Iraq's steadfastness in the longest war in the 20 th century, i.e., Iraq-Iran war, caused U.S.A, the greatest military power in this century, to avert from direct confrontation with the Iraq's forces which have set the best example for small countries to exercise freedom and protect sovereignty
Consolidating National Unity
Very seldom, a contemporary state is made of one nationality, most states have a minority or minorities
beside the national majority. History demonstrates that the nature of mutual relationship between the components of the
nationality structure of the state, whether with respect to homogeneity or heterogeneity exercises certain impacts on the
state behaviour. Contrary to heterogeneity and social discord, national homogeneity leads to political stability of the state and
to achieving its targets. Iraq is not different from the multiple- nationality states, where nationalities have since ancient times,
peacefully co-existed due to permanent common factors, material and immaterial, such as religion and common interests.

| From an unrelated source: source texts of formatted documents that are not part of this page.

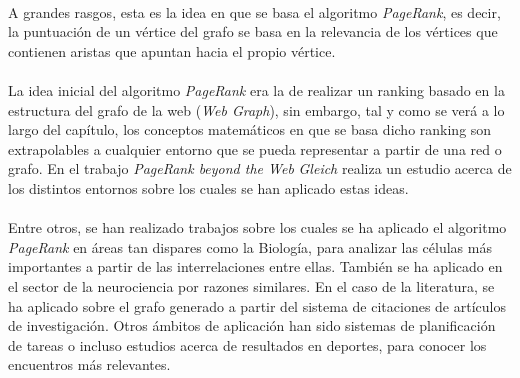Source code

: \documentclass{subfiles}
\begin{document}
      \paragraph{}
      A grandes rasgos, esta es la idea en que se basa el algoritmo \emph{PageRank}, es decir, la puntuación de un vértice del grafo se basa en la relevancia de los vértices que contienen aristas que apuntan hacia el propio vértice.

      \paragraph{}
      La idea inicial del algoritmo \emph{PageRank} era la de realizar un ranking basado en la estructura del grafo de la web (\emph{Web Graph}), sin embargo, tal y como se verá a lo largo del capítulo, los conceptos matemáticos en que se basa dicho ranking son extrapolables a cualquier entorno que se pueda representar a partir de una red o grafo. En el trabajo \emph{PageRank beyond the Web}\cite{gleich2015pagerank} \emph{Gleich} realiza un estudio acerca de los distintos entornos sobre los cuales se han aplicado estas ideas.

      \paragraph{}
      Entre otros, se han realizado trabajos sobre los cuales se ha aplicado el algoritmo \emph{PageRank} en áreas tan dispares como la Biología, para analizar las células más importantes a partir de las interrelaciones entre ellas. También se ha aplicado en el sector de la neurociencia por razones similares. En el caso de la literatura, se ha aplicado sobre el grafo generado a partir del sistema de citaciones de artículos de investigación. Otros ámbitos de aplicación han sido sistemas de planificación de tareas o incluso estudios acerca de resultados en deportes, para conocer los encuentros más relevantes.
\end{document}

The above situation has counteracted the interests of the hostile, regional and international forces which, up to 1968, had sought destabilization and perpetual attrition to weaken and subject Iraq. The Revolution had inherited, among others, the so-called Kurdish question, which the leadership succeeded to solve peacefully and democratically out of the strong belief in the national rights for the Kurds and for those of other minorities within the framework of legal, political, social and economic unity of the Iraqi state.
The priority given to the Kurdish question was crystallized in legislating and issuing 11th march 1970 Proclamation for Kurdistan autonomy which was put into effect on 11 March 1974. It bestows two rights upon the Kurds: one as Iraqis and another right for autonomy. Prior to Autonomy Law no.23 of 1974 an amendment to the constitution was made by adding para: C which stipulates that "the region where the Kurds constitute the majority of the population shall enjoy autonomy"
The Autonomy Law contains 21 articles, distributed among three sections which deal with the bases of autonomy, its bodies, and the relationship between the central authority and the autonomous administration respectively. Under this law, the autonomous region is an inseparable part of the Iraqi territory, its people are part of the Iraqi people and shall have an administrative unit and an autonomous financial unit within the state financial unit and shall have its own budget within the state budget. The Autonomy bodies are part of those in the Republic of Iraq. The Kurdish Language is deemed an official language beside Arabic. The law also recognizes setting an elected, Legislative council.
The solution of the kurdish question via Autonomy which was an embodiment of the belief by the Revolution in the rights of all the people in the country has aroused anxiety and apprehension of the hostile forces in the region and in the other parts of the world because of the solution multi-dimensionality, particularly in putting an end to the foreign employment of this question to busy Iraq and distract it from achieving its national and Arab objectives. Yet these hostile forces continued exploiting the Kurdish forces to serve their own interests including the suspension of the constructive dialogue between the central government and the Kurdish leaderships, the last dialogue being in 1991. Mukkram Al-Talabani admits that U.S.A. and some neighbouring countries pressurized the Kurdish side\to abort the dialogue.
The principled and humanitarian attitude towards the Kurd citizens had been previously adopted to the Turkmans and other minorities and had culminated in the Revolution Command Council resolution of 1970 which recognized the cultural rights for all minorities in Iraq. That resolution was put in to force in 1973. The unique approach taken by the Revolution to handle the non-Arab nationalities within its borders endorses the influence of the Arab heritage and the human nature of the Revolution and its firm belief in democracy and national unity, in addition to its self confidence in the right policy it pursues.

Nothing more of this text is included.